= EXERCISE AIM =
Where does "target" appear in the data? Return each line that holds it.

(Dataset entries)
++++

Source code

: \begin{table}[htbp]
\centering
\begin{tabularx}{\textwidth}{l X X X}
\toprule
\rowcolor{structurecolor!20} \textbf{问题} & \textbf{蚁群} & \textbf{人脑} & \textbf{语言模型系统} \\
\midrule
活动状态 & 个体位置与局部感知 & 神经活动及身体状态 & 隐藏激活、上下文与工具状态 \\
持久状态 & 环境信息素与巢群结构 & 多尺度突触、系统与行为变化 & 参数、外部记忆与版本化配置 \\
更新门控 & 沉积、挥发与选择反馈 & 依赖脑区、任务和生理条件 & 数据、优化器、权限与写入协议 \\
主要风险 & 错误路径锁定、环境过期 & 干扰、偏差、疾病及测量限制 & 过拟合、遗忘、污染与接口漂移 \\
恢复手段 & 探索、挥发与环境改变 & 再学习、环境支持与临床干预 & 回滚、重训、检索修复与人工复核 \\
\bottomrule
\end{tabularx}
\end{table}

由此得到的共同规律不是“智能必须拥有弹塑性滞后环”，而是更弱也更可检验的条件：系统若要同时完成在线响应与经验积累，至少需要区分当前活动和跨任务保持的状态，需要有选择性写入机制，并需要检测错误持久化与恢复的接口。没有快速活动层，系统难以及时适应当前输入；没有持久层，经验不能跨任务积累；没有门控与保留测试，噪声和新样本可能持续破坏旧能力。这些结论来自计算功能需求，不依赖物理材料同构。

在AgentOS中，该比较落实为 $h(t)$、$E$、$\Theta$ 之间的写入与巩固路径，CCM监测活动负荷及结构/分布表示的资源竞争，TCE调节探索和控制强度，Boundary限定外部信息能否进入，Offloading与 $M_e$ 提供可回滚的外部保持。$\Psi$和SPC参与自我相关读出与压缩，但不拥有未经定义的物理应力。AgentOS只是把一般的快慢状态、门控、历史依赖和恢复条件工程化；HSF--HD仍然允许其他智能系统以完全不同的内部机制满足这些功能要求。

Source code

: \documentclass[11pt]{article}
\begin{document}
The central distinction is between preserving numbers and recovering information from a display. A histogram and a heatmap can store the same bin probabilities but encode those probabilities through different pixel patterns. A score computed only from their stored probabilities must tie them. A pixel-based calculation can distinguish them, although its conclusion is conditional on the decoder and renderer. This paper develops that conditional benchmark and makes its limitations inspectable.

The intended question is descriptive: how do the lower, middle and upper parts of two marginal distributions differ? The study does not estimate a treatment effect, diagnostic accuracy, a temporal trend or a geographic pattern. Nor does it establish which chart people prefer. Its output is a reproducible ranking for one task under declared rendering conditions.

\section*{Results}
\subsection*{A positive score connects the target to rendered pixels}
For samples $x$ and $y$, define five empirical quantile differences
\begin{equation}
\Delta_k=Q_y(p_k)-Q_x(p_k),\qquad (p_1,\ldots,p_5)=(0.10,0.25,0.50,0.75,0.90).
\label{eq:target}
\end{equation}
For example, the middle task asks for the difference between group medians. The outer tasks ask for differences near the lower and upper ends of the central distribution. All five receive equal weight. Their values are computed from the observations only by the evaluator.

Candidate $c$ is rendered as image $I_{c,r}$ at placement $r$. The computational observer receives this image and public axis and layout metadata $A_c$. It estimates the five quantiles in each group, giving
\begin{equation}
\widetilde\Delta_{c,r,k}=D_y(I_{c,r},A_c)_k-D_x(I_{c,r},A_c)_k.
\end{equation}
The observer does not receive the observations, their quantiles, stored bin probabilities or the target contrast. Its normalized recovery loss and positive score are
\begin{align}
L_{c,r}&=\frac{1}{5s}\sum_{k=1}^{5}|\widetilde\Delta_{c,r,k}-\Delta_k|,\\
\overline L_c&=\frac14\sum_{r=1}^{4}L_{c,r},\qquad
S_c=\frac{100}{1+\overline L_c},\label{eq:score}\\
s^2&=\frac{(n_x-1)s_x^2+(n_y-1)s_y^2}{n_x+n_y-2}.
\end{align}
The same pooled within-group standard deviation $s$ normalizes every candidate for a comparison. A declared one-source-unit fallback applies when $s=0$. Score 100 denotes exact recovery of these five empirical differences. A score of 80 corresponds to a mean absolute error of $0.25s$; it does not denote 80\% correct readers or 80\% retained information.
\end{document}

++++

= SOLUTION TO THIS TASK =
\subsection*{A positive score connects the target to rendered pixels}
\label{eq:target}
The observer does not receive the observations, their quantiles, stored bin probabilities or the target contrast. Its normalized recovery loss and positive score are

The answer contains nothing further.